Oceana|Marcos Jatahy

Em audiência pública realizada no dia 22 de outubro, o senador Lasier Martins (Podemos/RS) afirmou que pedirá uma reunião com o ministro Kassio Nunes Marques, do Supremo Tribunal Federal (STF), para tratar sobre a pesca de arrasto no Rio Grande do Sul. A Lei Estadual 15.223/2018  que bane essa prática danosa de pesca em 13.000 Km2 ao longo da costa gaúcha é objeto da Ação Direta de Inconstitucionalidade (ADI) 6218/2019 que tramita no STF desde agosto de 2019 e foi tema do debate promovido pela Comissão de Meio Ambiente do Senado.  Lideranças da pesca, especialistas da sociedade civil e da academia e o secretário de Pesca e Aquicultura do Ministério da Agricultura, Pecuária e Abastecimento participaram do evento – que pode ser visto aqui.
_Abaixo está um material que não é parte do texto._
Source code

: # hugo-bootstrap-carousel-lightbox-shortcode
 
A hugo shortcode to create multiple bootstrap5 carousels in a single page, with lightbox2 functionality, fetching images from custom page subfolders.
“Queremos uma audiência para a próxima semana, para pedir que ele [Nunes Marques] coloque [o processo] em pauta urgentemente [pelo plenário do Supremo]”, anunciou Lasier Martins, senador que apresentou o requerimento solicitando a realização da audiência e coordenou a sessão.

Impactos globais

O arrasto é a modalidade de pesca que causa os maiores danos aos ecossistemas marinhos. Nela, redes pesadas são arrastadas por extensas áreas para capturar espécies que vivem próximas ao fundo e, ao fazê-lo, carregam tudo o que está em seu caminho, deixando o ambiente totalmente devastado e impróprio para a sobrevivência das espécies que não foram capturadas. Além disso, são pescarias com altos índices de capturas de espécies não-alvo e, por consequência, de descartes, que podem chegar a 80% – 90%, o que leva à redução da biomassa e perda de biodiversidade.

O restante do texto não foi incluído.